As the home of rugby union, Twickenham Stadium is a major symbol of British sports. Built in 1907, the more than 80,000-capacity venue has hosted matches for three Rugby World Cups, as well as American football games, rugby league competitions, and performances by the likes of the Rolling Stones, Lady Gaga, and Metallica.
Match day tickets must be booked well in advance. Alternatively, a stadium tour provides a behind-the-scenes look at the iconic stadium and World Rugby Museum without the match-day crowds. The London Pass includes admission to Twickenham on non-match days, along with other top attractions and transportation via hop-on hop-off buses over a period that suits your schedule.
Things to Know Before You Go
- Twickenham Stadium is a must-see for sports fans.
- Bring your umbrella and raincoat during winter, as some sections are outdoors.
- The stadium is wheelchair-friendly, including accessible toilets.
How to Get There
Twickenham Stadium is located in London’s western suburbs. You can walk from its mainline station to the stadium in just a few minutes. The stadium, is also served regularly by services to and from Waterloo and Clapham Junction. On non-event days, parking on-site is free.
When to Get There
The stadium is open to visitors daily throughout the year, except Monday, national holidays, and event days. Book match tickets or tours in advance.

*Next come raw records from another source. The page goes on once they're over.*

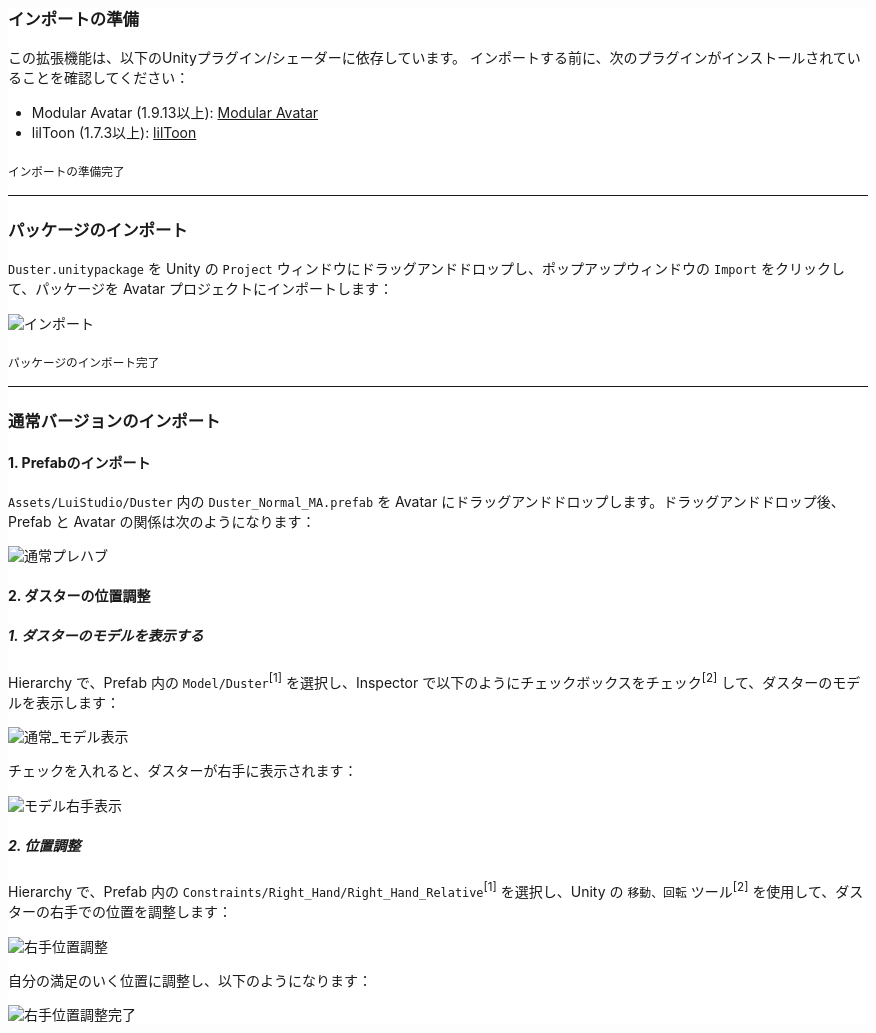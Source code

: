 ### インポートの準備

この拡張機能は、以下のUnityプラグイン/シェーダーに依存しています。 インポートする前に、次のプラグインがインストールされていることを確認してください：

- Modular Avatar (1.9.13以上): [Modular Avatar](https://modular-avatar.nadena.dev/)
- lilToon (1.7.3以上): [lilToon](https://lilxyzw.github.io/lilToon/#/)

<sub>インポートの準備完了</sub>

---

### パッケージのインポート

`Duster.unitypackage` を Unity の `Project` ウィンドウにドラッグアンドドロップし、ポップアップウィンドウの `Import` をクリックして、パッケージを Avatar プロジェクトにインポートします：

![インポート](./Assets/Import.webp)

<sub>パッケージのインポート完了</sub>

---

### 通常バージョンのインポート

#### 1. Prefabのインポート

`Assets/LuiStudio/Duster` 内の `Duster_Normal_MA.prefab` を Avatar にドラッグアンドドロップします。ドラッグアンドドロップ後、Prefab と Avatar の関係は次のようになります：

![通常プレハブ](./Assets/Prefab_Normal.webp)

#### 2. ダスターの位置調整

##### 1. ダスターのモデルを表示する

Hierarchy で、Prefab 内の `Model/Duster`<sup>[1]</sup> を選択し、Inspector で以下のようにチェックボックスをチェック<sup>[2]</sup> して、ダスターのモデルを表示します：

![通常_モデル表示](./Assets/Normal_Show_Model.webp)

チェックを入れると、ダスターが右手に表示されます：

![モデル右手表示](./Assets/Model_Show_On_Right_Hand.webp)

##### 2. 位置調整

Hierarchy で、Prefab 内の `Constraints/Right_Hand/Right_Hand_Relative`<sup>[1]</sup> を選択し、Unity の `移動、回転` ツール<sup>[2]</sup> を使用して、ダスターの右手での位置を調整します：

![右手位置調整](./Assets/Adjust_Position_Right_Hand.webp)

自分の満足のいく位置に調整し、以下のようになります：

![右手位置調整完了](./Assets/Adjust_Position_Right_Hand_Finished.webp)
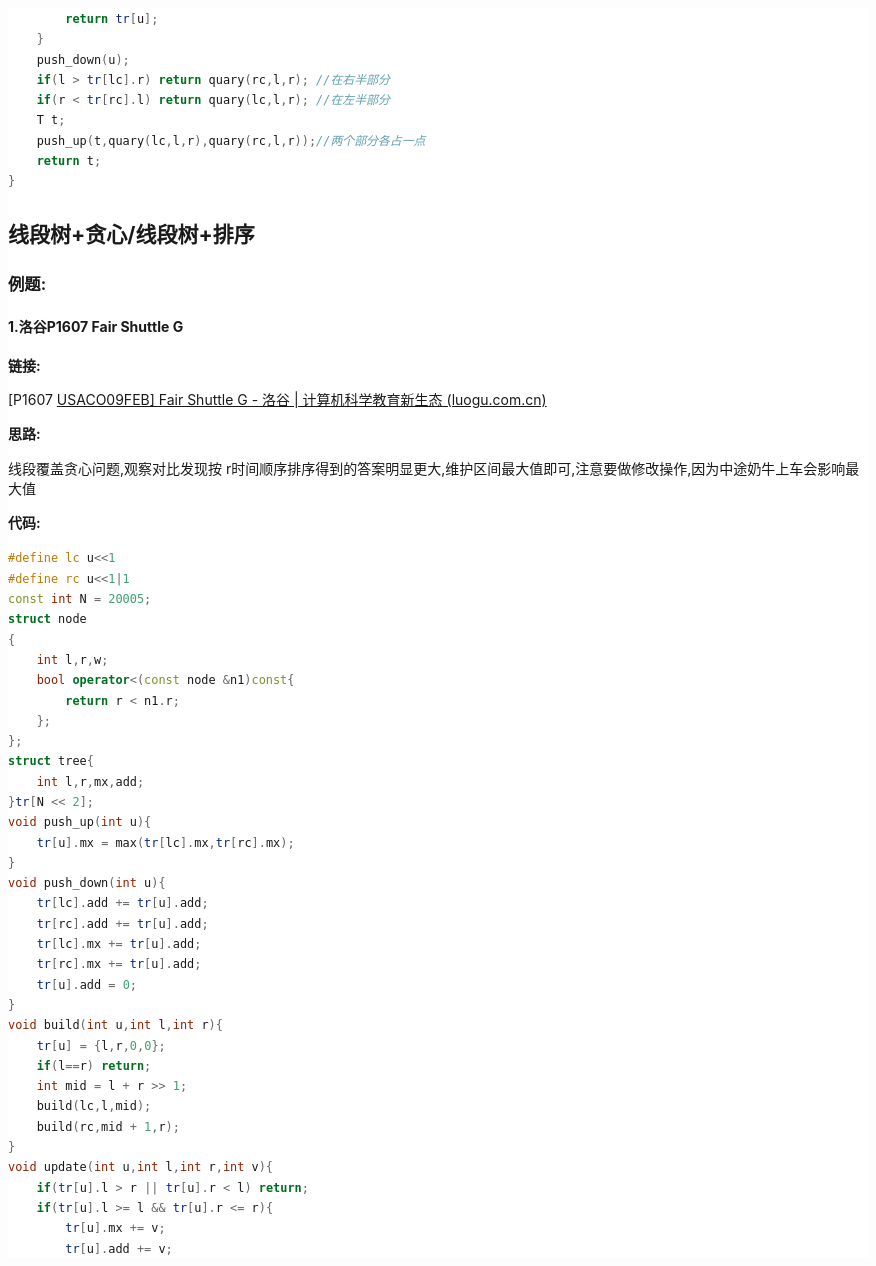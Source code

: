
 ```c++
		return tr[u];
	}
	push_down(u);
	if(l > tr[lc].r) return quary(rc,l,r); //在右半部分
	if(r < tr[rc].l) return quary(lc,l,r); //在左半部分
	T t;
	push_up(t,quary(lc,l,r),quary(rc,l,r));//两个部分各占一点
	return t;
}
```



## 线段树+贪心/线段树+排序

### 例题:

#### 1.洛谷P1607 Fair Shuttle G

**链接:**

[P1607 [USACO09FEB\] Fair Shuttle G - 洛谷 | 计算机科学教育新生态 (luogu.com.cn)](https://www.luogu.com.cn/problem/P1607)

**思路:**

线段覆盖贪心问题,观察对比发现按 r时间顺序排序得到的答案明显更大,维护区间最大值即可,注意要做修改操作,因为中途奶牛上车会影响最大值

**代码:**

```c++
#define lc u<<1
#define rc u<<1|1
const int N = 20005;
struct node
{
	int l,r,w;
	bool operator<(const node &n1)const{
		return r < n1.r;
	}; 
};
struct tree{
	int l,r,mx,add;
}tr[N << 2];
void push_up(int u){
	tr[u].mx = max(tr[lc].mx,tr[rc].mx);
}
void push_down(int u){
	tr[lc].add += tr[u].add;
	tr[rc].add += tr[u].add;
	tr[lc].mx += tr[u].add;
	tr[rc].mx += tr[u].add;
	tr[u].add = 0;
}
void build(int u,int l,int r){
	tr[u] = {l,r,0,0};
	if(l==r) return;
	int mid = l + r >> 1;
	build(lc,l,mid);
	build(rc,mid + 1,r);
}
void update(int u,int l,int r,int v){
	if(tr[u].l > r || tr[u].r < l) return;
	if(tr[u].l >= l && tr[u].r <= r){
		tr[u].mx += v;
		tr[u].add += v;
```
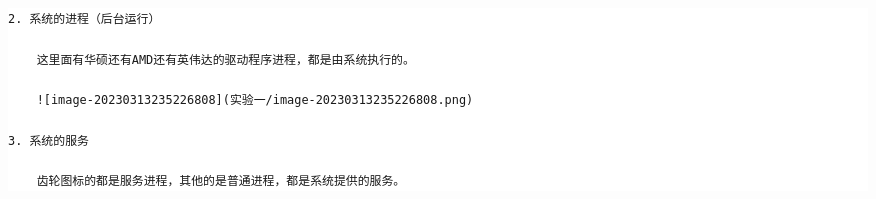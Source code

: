     2. 系统的进程（后台运行）

        这里面有华硕还有AMD还有英伟达的驱动程序进程，都是由系统执行的。

        ![image-20230313235226808](实验一/image-20230313235226808.png)

    3. 系统的服务

        齿轮图标的都是服务进程，其他的是普通进程，都是系统提供的服务。
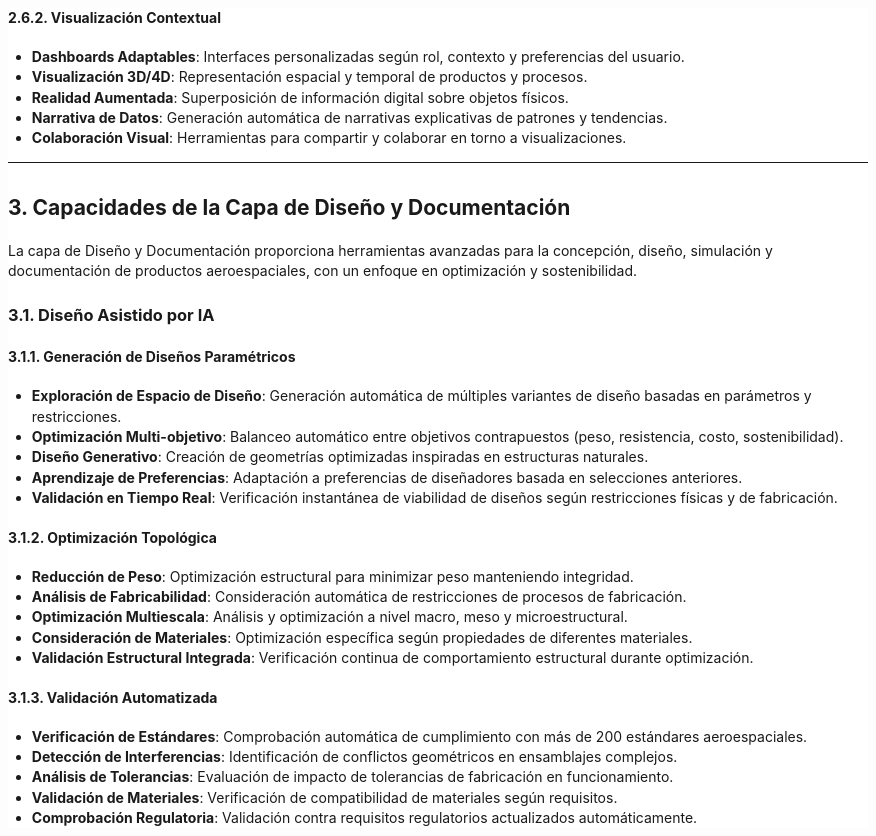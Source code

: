 #### 2.6.2. Visualización Contextual

- **Dashboards Adaptables**: Interfaces personalizadas según rol, contexto y preferencias del usuario.
- **Visualización 3D/4D**: Representación espacial y temporal de productos y procesos.
- **Realidad Aumentada**: Superposición de información digital sobre objetos físicos.
- **Narrativa de Datos**: Generación automática de narrativas explicativas de patrones y tendencias.
- **Colaboración Visual**: Herramientas para compartir y colaborar en torno a visualizaciones.


---

## 3. Capacidades de la Capa de Diseño y Documentación

La capa de Diseño y Documentación proporciona herramientas avanzadas para la concepción, diseño, simulación y documentación de productos aeroespaciales, con un enfoque en optimización y sostenibilidad.

### 3.1. Diseño Asistido por IA

#### 3.1.1. Generación de Diseños Paramétricos

- **Exploración de Espacio de Diseño**: Generación automática de múltiples variantes de diseño basadas en parámetros y restricciones.
- **Optimización Multi-objetivo**: Balanceo automático entre objetivos contrapuestos (peso, resistencia, costo, sostenibilidad).
- **Diseño Generativo**: Creación de geometrías optimizadas inspiradas en estructuras naturales.
- **Aprendizaje de Preferencias**: Adaptación a preferencias de diseñadores basada en selecciones anteriores.
- **Validación en Tiempo Real**: Verificación instantánea de viabilidad de diseños según restricciones físicas y de fabricación.


#### 3.1.2. Optimización Topológica

- **Reducción de Peso**: Optimización estructural para minimizar peso manteniendo integridad.
- **Análisis de Fabricabilidad**: Consideración automática de restricciones de procesos de fabricación.
- **Optimización Multiescala**: Análisis y optimización a nivel macro, meso y microestructural.
- **Consideración de Materiales**: Optimización específica según propiedades de diferentes materiales.
- **Validación Estructural Integrada**: Verificación continua de comportamiento estructural durante optimización.


#### 3.1.3. Validación Automatizada

- **Verificación de Estándares**: Comprobación automática de cumplimiento con más de 200 estándares aeroespaciales.
- **Detección de Interferencias**: Identificación de conflictos geométricos en ensamblajes complejos.
- **Análisis de Tolerancias**: Evaluación de impacto de tolerancias de fabricación en funcionamiento.
- **Validación de Materiales**: Verificación de compatibilidad de materiales según requisitos.
- **Comprobación Regulatoria**: Validación contra requisitos regulatorios actualizados automáticamente.
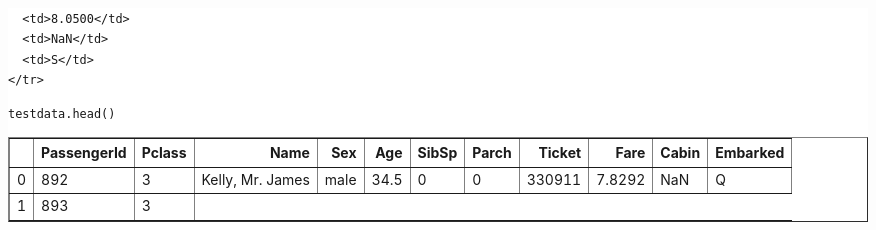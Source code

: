       <td>8.0500</td>
      <td>NaN</td>
      <td>S</td>
    </tr>
  </tbody>
</table>
</div>




```python
testdata.head()
```




<div>
<style scoped>
    .dataframe tbody tr th:only-of-type {
        vertical-align: middle;
    }

    .dataframe tbody tr th {
        vertical-align: top;
    }

    .dataframe thead th {
        text-align: right;
    }
</style>
<table border="1" class="dataframe">
  <thead>
    <tr style="text-align: right;">
      <th></th>
      <th>PassengerId</th>
      <th>Pclass</th>
      <th>Name</th>
      <th>Sex</th>
      <th>Age</th>
      <th>SibSp</th>
      <th>Parch</th>
      <th>Ticket</th>
      <th>Fare</th>
      <th>Cabin</th>
      <th>Embarked</th>
    </tr>
  </thead>
  <tbody>
    <tr>
      <td>0</td>
      <td>892</td>
      <td>3</td>
      <td>Kelly, Mr. James</td>
      <td>male</td>
      <td>34.5</td>
      <td>0</td>
      <td>0</td>
      <td>330911</td>
      <td>7.8292</td>
      <td>NaN</td>
      <td>Q</td>
    </tr>
    <tr>
      <td>1</td>
      <td>893</td>
      <td>3</td>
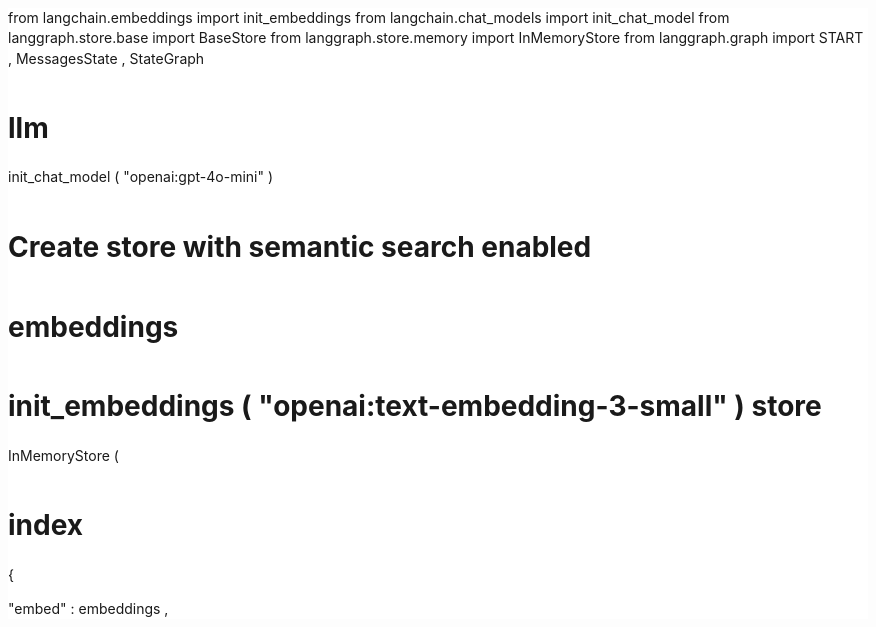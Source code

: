from
langchain.embeddings
import 
init_embeddings
from
langchain.chat_models
import 
init_chat_model
from
langgraph.store.base
import 
BaseStore
from
langgraph.store.memory
import 
InMemoryStore
from
langgraph.graph
import 
START
, 
MessagesState
, 
StateGraph

llm 
= 
init_chat_model
(
"openai:gpt-4o-mini"
)

# Create store with semantic search enabled
embeddings 
= 
init_embeddings
(
"openai:text-embedding-3-small"
)
store 
= 
InMemoryStore
(
    
index
=
{
        
"embed"
: 
embeddings
,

London’s high concentration of sports facilities is an attractive feature for many visitors to the capital. The only London venue that beats Twickenham’s size is the massive Wembley Stadium, which also provides tours. For visitors looking to contrast their stadium visit with a more traditional sports experience in the city, try Lord’s Cricket Ground, Fulham’s Craven Cottage, or Wimbledon’s eponymous grass tennis courts.